Beginning with the top line of the listing below, give again every line up to and including the line with "#### Windows工具"; pictures do not belong in the copy.

****

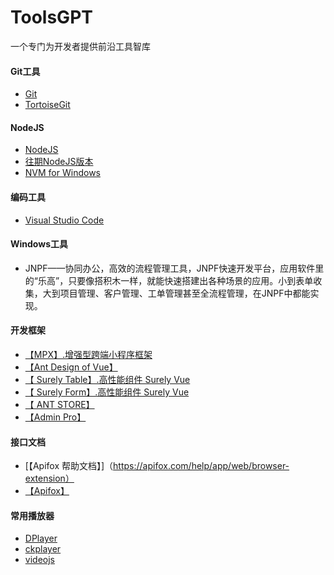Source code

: # ToolsGPT
一个专门为开发者提供前沿工具智库
#### Git工具
- [Git](https://git-scm.com/)
- [TortoiseGit](https://tortoisegit.org/)
#### NodeJS
- [NodeJS](https://nodejs.org/en)
-  [往期NodeJS版本](https://nodejs.org/en/blog)
- [NVM for Windows](https://github.com/coreybutler/nvm-windows)
#### 编码工具
- [Visual Studio Code](https://code.visualstudio.com/)
#### Windows工具
- JNPF——协同办公，高效的流程管理工具，JNPF快速开发平台，应用软件里的“乐高”，只要像搭积木一样，就能快速搭建出各种场景的应用。小到表单收集，大到项目管理、客户管理、工单管理甚至全流程管理，在JNPF中都能实现。
#### 开发框架
- [【MPX】.增强型跨端小程序框架](https://mpxjs.cn/)
- [【Ant Design of Vue】](https://1x.antdv.com/docs/vue/introduce-cn/)
- [【 Surely Table】.高性能组件 Surely Vue](https://www.surely.cool/)
- [【 Surely Form】.高性能组件 Surely Vue](https://form.antdv.com/)
- [【 ANT STORE】](https://store.antdv.com/home)
- [【Admin Pro】](https://store.antdv.com/pro/preview/user/login?redirect=%252Fworkplace)
#### 接口文档
- [【Apifox 帮助文档】]（https://apifox.com/help/app/web/browser-extension）
- [【Apifox】](https://app.apifox.com/)
#### 常用播放器
- [DPlayer](https://github.com/DIYgod/DPlayer)
- [ckplayer](https://www.ckplayer.com/ )
- [videojs](https://videojs.com/)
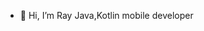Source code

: - 👋 Hi, I’m Ray
Java,Kotlin mobile developer


<!---
kanueven/kanueven is a ✨ special ✨ repository because its `README.md` (this file) appears on your GitHub profile.
You can click the Preview link to take a look at your changes.
--->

****

> **Output for this task**:
Source code

: # ToolsGPT
一个专门为开发者提供前沿工具智库
#### Git工具
- [Git](https://git-scm.com/)
- [TortoiseGit](https://tortoisegit.org/)
#### NodeJS
- [NodeJS](https://nodejs.org/en)
-  [往期NodeJS版本](https://nodejs.org/en/blog)
- [NVM for Windows](https://github.com/coreybutler/nvm-windows)
#### 编码工具
- [Visual Studio Code](https://code.visualstudio.com/)
#### Windows工具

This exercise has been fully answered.